September 3, 2008

5 Min Read

Fungicides and new herbicides were the focus of a stop at the recent field day at yield maestro Kip Cullers’ Stark City, Mo., farm.

Kixor is a new herbicide that BASF hopes to have registered in 2009.

“The significance of Kixor is its excellence on broadleaf weeds,” said Mike Hofer, Kixor product manager for BASF. “It’s extremely effective from a burndown perspective as well as a pre-emergent on corn. As we speak with growers, broadleaf weeds are the number one weed control issue today in corn.”

On his operation, Cullers begins with a pre-emergent herbicide application of Guardsman Max. The product controls a large spectrum of grass as well as broadleaf weeds.

“Most importantly, it controls weeds early. Research indicates that when weeds reach 2 inches in height, it starts to damage yield. Keeping those weeds controlled early is very important for optimum yield.”

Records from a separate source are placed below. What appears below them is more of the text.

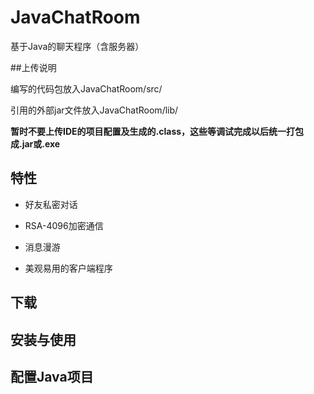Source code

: # JavaChatRoom
基于Java的聊天程序（含服务器）

##上传说明

编写的代码包放入JavaChatRoom/src/

引用的外部jar文件放入JavaChatRoom/lib/

**暂时不要上传IDE的项目配置及生成的.class，这些等调试完成以后统一打包成.jar或.exe**

## 特性

- 好友私密对话

- RSA-4096加密通信

- 消息漫游

- 美观易用的客户端程序

## 下载

## 安装与使用

## 配置Java项目

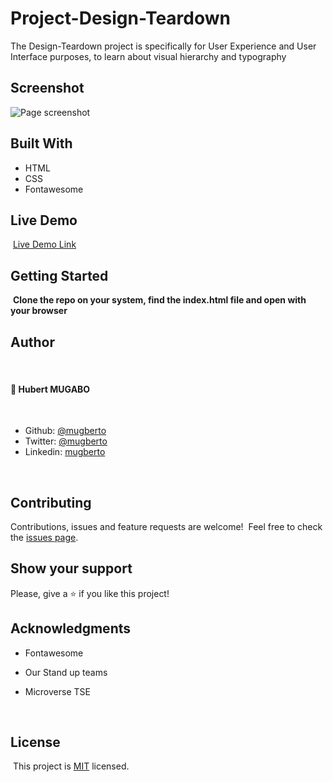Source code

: # Project-Design-Teardown
The Design-Teardown project is specifically for User Experience and User Interface purposes, to learn about visual hierarchy and typography

## Screenshot

![Page screenshot](images/app_screenshot.png)

## Built With

- HTML
- CSS
- Fontawesome
  ​

## Live Demo

​
[Live Demo Link](https://rawcdn.githack.com/mugberto/old-apple-web-homepage-clone/ec75664558f748f6994f922897ad8c380bfe4b8f/index.html)
​

## Getting Started

​
**Clone the repo on your system, find the index.html file and open with your browser**
​

## Author
​
#### 👤 **Hubert MUGABO**
​
- Github: [@mugberto](https://github.com/mugberto)
- Twitter: [@mugberto](https://twitter.com/mugberto)
- Linkedin: [mugberto](https://www.linkedin.com/in/hubert-mugabo-23144b6a/)

 ​
## Contributing

Contributions, issues and feature requests are welcome!
​
Feel free to check the [issues page](https://github.com/mugberto/old-apple-web-homepage-clone/issues).
​

## Show your support

Please, give a ⭐️ if you like this project!
​

## Acknowledgments

- Fontawesome
- Our Stand up teams
- Microverse TSE

  ​
## License
​
This project is [MIT](lic.url) licensed.
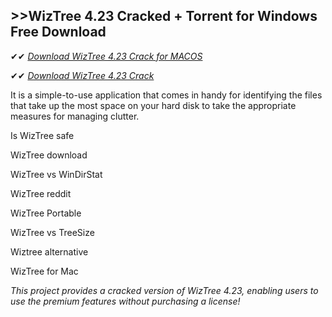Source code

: ## >>WizTree 4.23 Cracked + Torrent for Windows Free Download

✔✔ *[Download WizTree 4.23 Crack for MACOS](https://pesktop.net/ddl/)*

✔✔ *[Download WizTree 4.23 Crack](https://pesktop.net/ddl/)*

It is a simple-to-use application that comes in handy for identifying the files that take up the most space on your hard disk to take the appropriate measures for managing clutter.

Is WizTree safe

WizTree download

WizTree vs WinDirStat

WizTree reddit

WizTree Portable

WizTree vs TreeSize

Wiztree alternative

WizTree for Mac

*This project provides a cracked version of WizTree 4.23, enabling users to use the premium features without purchasing a license!*
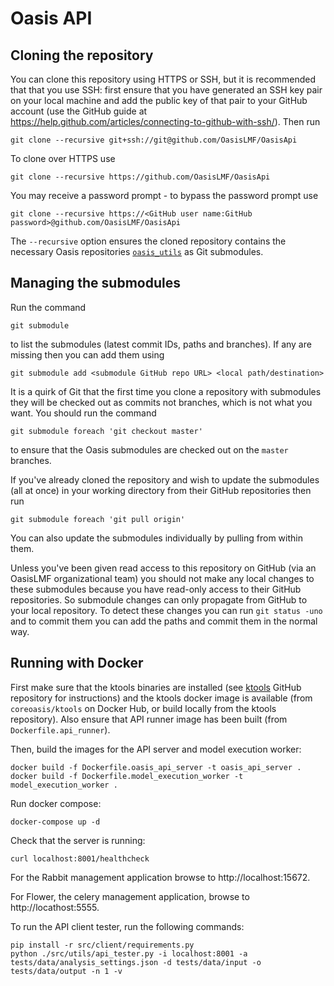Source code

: # Oasis API

## Cloning the repository

You can clone this repository using HTTPS or SSH, but it is recommended that that you use SSH: first ensure that you have generated an SSH key pair on your local machine and add the public key of that pair to your GitHub account (use the GitHub guide at https://help.github.com/articles/connecting-to-github-with-ssh/). Then run

    git clone --recursive git+ssh://git@github.com/OasisLMF/OasisApi

To clone over HTTPS use

    git clone --recursive https://github.com/OasisLMF/OasisApi

You may receive a password prompt - to bypass the password prompt use

    git clone --recursive https://<GitHub user name:GitHub password>@github.com/OasisLMF/OasisApi

The `--recursive` option ensures the cloned repository contains the necessary Oasis repositories <a href="https://github.com/OasisLMF/oasis_utils" target="_blank">`oasis_utils`</a> as Git submodules.

## Managing the submodules

Run the command

    git submodule

to list the submodules (latest commit IDs, paths and branches). If any are missing then you can add them using

	git submodule add <submodule GitHub repo URL> <local path/destination>

It is a quirk of Git that the first time you clone a repository with submodules they will be checked out as commits not branches, which is not what you want. You should run the command

    git submodule foreach 'git checkout master'

to ensure that the Oasis submodules are checked out on the `master` branches.

If you've already cloned the repository and wish to update the submodules (all at once) in your working directory from their GitHub repositories then run

    git submodule foreach 'git pull origin'

You can also update the submodules individually by pulling from within them.

Unless you've been given read access to this repository on GitHub (via an OasisLMF organizational team) you should not make any local changes to these submodules because you have read-only access to their GitHub repositories. So submodule changes can only propagate from GitHub to your local repository. To detect these changes you can run `git status -uno` and to commit them you can add the paths and commit them in the normal way.

## Running with Docker

First make sure that the ktools binaries are installed (see <a href="https://github.com/OasisLMF/ktools" target="_blank">ktools</a> GitHub repository for instructions) and the ktools docker image is available (from `coreoasis/ktools` on Docker Hub, or build locally from the ktools repository). Also ensure that API runner image has been built (from `Dockerfile.api_runner`).

Then, build the images for the API server and model execution worker: 

    docker build -f Dockerfile.oasis_api_server -t oasis_api_server .
    docker build -f Dockerfile.model_execution_worker -t model_execution_worker .

Run docker compose:

    docker-compose up -d

Check that the server is running:

    curl localhost:8001/healthcheck

For the Rabbit management application browse to http://localhost:15672.

For Flower, the celery management application, browse to http://locathost:5555.

To run the API client tester, run the following commands:

    pip install -r src/client/requirements.py
    python ./src/utils/api_tester.py -i localhost:8001 -a tests/data/analysis_settings.json -d tests/data/input -o tests/data/output -n 1 -v

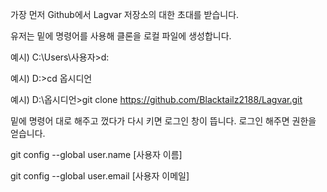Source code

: 
가장 먼저 Github에서 Lagvar 저장소의 대한 초대를 받습니다.

유저는 밑에 명령어를 사용해 클론을 로컬 파일에 생성합니다.



예시) C:\Users\사용자>d:

예시) D:\>cd 옵시디언

예시) D:\옵시디언>git clone https://github.com/Blacktailz2188/Lagvar.git



밑에 명령어 대로 해주고 껐다가 다시 키면 로그인 창이 뜹니다. 로그인 해주면 권한을 얻습니다.

git config --global user.name [사용자 이름]

git config --global user.email [사용자 이메일]
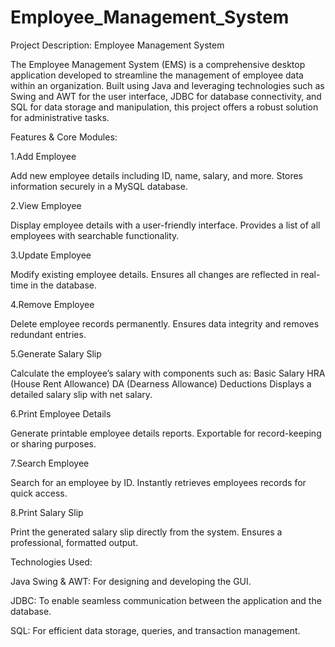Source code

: # Employee_Management_System

Project Description: Employee Management System

The Employee Management System (EMS) is a comprehensive desktop application developed to streamline the management of employee data within an organization. Built using Java and leveraging technologies such as Swing and AWT for the user interface, JDBC for database connectivity, and SQL for data storage and manipulation, this project offers a robust solution for administrative tasks.


Features & Core Modules:

1.Add Employee

  Add new employee details including ID, name, salary, and more.
  Stores information securely in a MySQL database.

2.View Employee

  Display employee details with a user-friendly interface.
  Provides a list of all employees with searchable functionality.

3.Update Employee

  Modify existing employee details.
  Ensures all changes are reflected in real-time in the database.

4.Remove Employee

  Delete employee records permanently.
  Ensures data integrity and removes redundant entries.

5.Generate Salary Slip

  Calculate the employee’s salary with components such as:
  Basic Salary
  HRA (House Rent Allowance)
  DA (Dearness Allowance)
  Deductions
  Displays a detailed salary slip with net salary.

6.Print Employee Details

  Generate printable employee details reports.
  Exportable for record-keeping or sharing purposes.

7.Search Employee

  Search for an employee by ID.
  Instantly retrieves employees records for quick access.

8.Print Salary Slip

  Print the generated salary slip directly from the system.
  Ensures a professional, formatted output.



Technologies Used:

  Java Swing & AWT: For designing and developing the GUI.
  
  JDBC: To enable seamless communication between the application and the database.
  
  SQL: For efficient data storage, queries, and transaction management.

In addition, across the Midwest, “we’ve seen abundant rains where planting was very difficult. There were replants, flood outs, drown outs. Then, weeds emerged — particularly if they didn’t have a pre-emergent herbicide application — and farmers continued to battle the weeds all season long and couldn’t get in front of them.”

Roundup Ready soybeans entered the market in 1996 and Roundup Ready corn several years later. Now, “people are continuing to use glyphosate over and over. We need new products to manage glyphosate tolerance.”

Status, a broadleaf weed herbicide, can help.

“Status over-the-top in corn — whether Roundup Ready or conventional — is broad-spectrum, very safe and very simple to add to improve weed control. Kip has used it for the past two years.”

In pushing the use of fungicides at the field day, the overriding message to farmers was: protect your investment.

“The cost of everything has gone up over the past several years — seed, fertilizer, fuel, land rental,” said Gary Smith, BASF technical service manager for the Midwest. “You want to make sure to protect your investment so, at the end of the year, you’ll maximize harvest.”

Cullers uses Headline fungicide across all his acres.

“This year, he tank-mixed Headline with Respect insecticide, a pyrethroid that controls most pests that feed on the foliage, especially those that feed on the silk.”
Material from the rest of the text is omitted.